**Task statement:** The data must be returned in full and exactly as given.

**Source material:**
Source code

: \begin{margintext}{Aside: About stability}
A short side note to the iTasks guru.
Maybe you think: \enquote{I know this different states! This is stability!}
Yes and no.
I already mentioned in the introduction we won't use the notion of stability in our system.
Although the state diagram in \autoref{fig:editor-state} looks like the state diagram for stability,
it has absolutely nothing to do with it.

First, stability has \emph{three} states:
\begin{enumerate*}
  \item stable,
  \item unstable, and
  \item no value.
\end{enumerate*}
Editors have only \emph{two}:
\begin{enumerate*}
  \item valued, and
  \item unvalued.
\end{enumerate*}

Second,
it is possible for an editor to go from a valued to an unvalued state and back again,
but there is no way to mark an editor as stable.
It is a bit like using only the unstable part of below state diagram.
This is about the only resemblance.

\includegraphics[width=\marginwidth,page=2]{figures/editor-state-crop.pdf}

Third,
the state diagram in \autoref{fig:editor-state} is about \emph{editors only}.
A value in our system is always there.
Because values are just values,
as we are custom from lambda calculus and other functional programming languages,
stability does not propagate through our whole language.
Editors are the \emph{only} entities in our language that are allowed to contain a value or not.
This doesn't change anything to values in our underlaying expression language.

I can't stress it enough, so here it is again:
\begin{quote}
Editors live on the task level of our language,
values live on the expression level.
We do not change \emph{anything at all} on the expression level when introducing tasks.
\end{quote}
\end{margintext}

**Result below:**
Source code

: \begin{margintext}{Aside: About stability}
A short side note to the iTasks guru.
Maybe you think: \enquote{I know this different states! This is stability!}
Yes and no.
I already mentioned in the introduction we won't use the notion of stability in our system.
Although the state diagram in \autoref{fig:editor-state} looks like the state diagram for stability,
it has absolutely nothing to do with it.

First, stability has \emph{three} states:
\begin{enumerate*}
  \item stable,
  \item unstable, and
  \item no value.
\end{enumerate*}
Editors have only \emph{two}:
\begin{enumerate*}
  \item valued, and
  \item unvalued.
\end{enumerate*}

Second,
it is possible for an editor to go from a valued to an unvalued state and back again,
but there is no way to mark an editor as stable.
It is a bit like using only the unstable part of below state diagram.
This is about the only resemblance.

\includegraphics[width=\marginwidth,page=2]{figures/editor-state-crop.pdf}

Third,
the state diagram in \autoref{fig:editor-state} is about \emph{editors only}.
A value in our system is always there.
Because values are just values,
as we are custom from lambda calculus and other functional programming languages,
stability does not propagate through our whole language.
Editors are the \emph{only} entities in our language that are allowed to contain a value or not.
This doesn't change anything to values in our underlaying expression language.

I can't stress it enough, so here it is again:
\begin{quote}
Editors live on the task level of our language,
values live on the expression level.
We do not change \emph{anything at all} on the expression level when introducing tasks.
\end{quote}
\end{margintext}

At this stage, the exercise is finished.